Alexander D MacKerell, Jr.
University of Maryland Computer-Aided Drug Design Center, Department of Pharmaceutical Sciences, School of Pharmacy, University of Maryland, Baltimore, MD 21201, USA
Rapid, accurate estimation of relative ligand affinities offers the potential to allow computational methods to direct drug design and development. Towards this goal we have developed two methods based on pre-computed ensembles; Site Identification by Ligand Competitive Saturation (SILCS) and Single-Step Free Energy Perturbation (SSFEP).

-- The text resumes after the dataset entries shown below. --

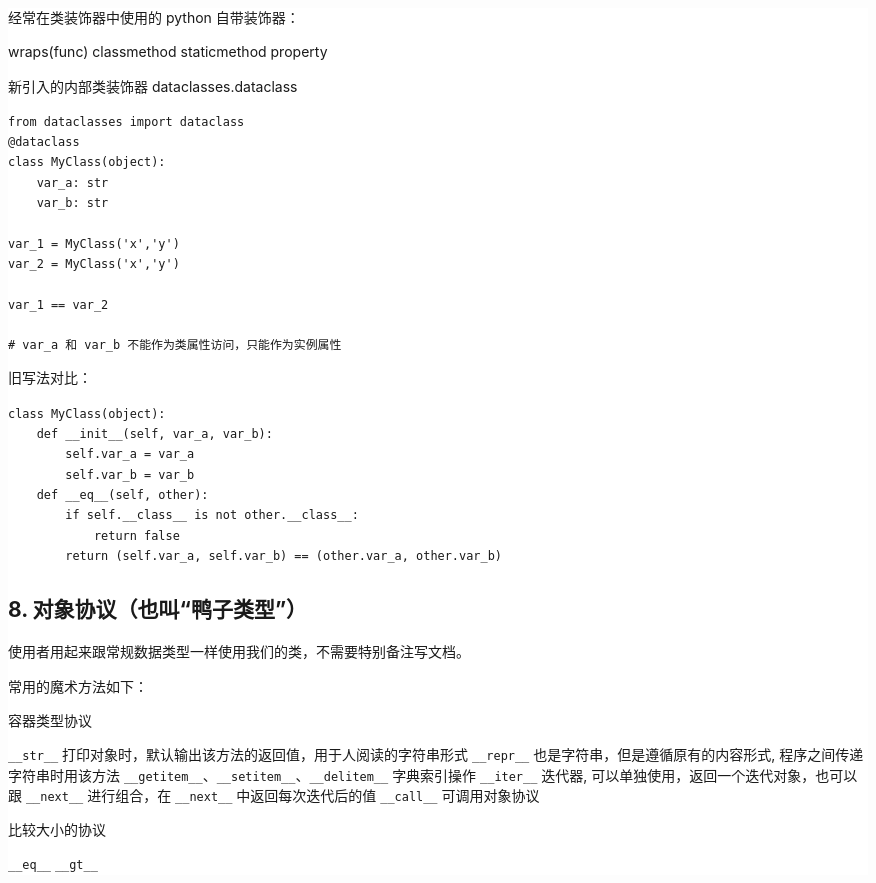 经常在类装饰器中使用的 python 自带装饰器：

wraps(func)
classmethod
staticmethod
property


新引入的内部类装饰器 dataclasses.dataclass

```
from dataclasses import dataclass
@dataclass
class MyClass(object):
    var_a: str
    var_b: str

var_1 = MyClass('x','y')
var_2 = MyClass('x','y')

var_1 == var_2

# var_a 和 var_b 不能作为类属性访问，只能作为实例属性
```

旧写法对比：

```
class MyClass(object):
    def __init__(self, var_a, var_b):
        self.var_a = var_a
        self.var_b = var_b
    def __eq__(self, other):
        if self.__class__ is not other.__class__:
            return false
        return (self.var_a, self.var_b) == (other.var_a, other.var_b)
```

## 8. 对象协议（也叫“鸭子类型”）

使用者用起来跟常规数据类型一样使用我们的类，不需要特别备注写文档。

常用的魔术方法如下：

容器类型协议

`__str__` 打印对象时，默认输出该方法的返回值，用于人阅读的字符串形式
`__repr__` 也是字符串，但是遵循原有的内容形式, 程序之间传递字符串时用该方法
`__getitem__`、`__setitem__`、`__delitem__` 字典索引操作
`__iter__` 迭代器, 可以单独使用，返回一个迭代对象，也可以跟 `__next__` 进行组合，在 `__next__` 中返回每次迭代后的值
`__call__` 可调用对象协议

比较大小的协议

`__eq__`
`__gt__`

SILCS is based on computational functional group affinity mapping (FragMaps) of proteins using oscillating μex Grand Canonical Monte Carlo/Molecular Dynamics (GCMC/MD) simulations that take into account contributions from protein desolvation, functional group desolvation, protein flexibility as well as functional group-protein interactions. The method can be applied to a range of macromolecules including those with deep or full inaccessible binding pockets such GPCRs and nuclear receptors. Grid Free Energy (GFE) FragMaps obtained from the GCMC/MD simulations may be used both qualitatively and quantitatively to direct ligand design. In SSFEP a lead compound-protein complex is subjected to MD simulations from which an ensemble of ligand-protein conformations is obtained. Similar calculations are done on the ligand in solution. Free energy differences associated with small chemical modifications of the lead compound may then be evaluated using the free energy perturbation formulation in the context of single step perturbations. Both SILCS and SSFEP allow for rapid scoring of 1000s of transformations on a daily time frame offering the potential to identify synthetically accessible ligands thereby facilitating decisions concerning compounds for synthesis and testing. An overview of the SSFEP and SILCS methodologies will be presented along with application of the methods in the context of lead compound identification and development and for the identification of excipients for protein-based biologics.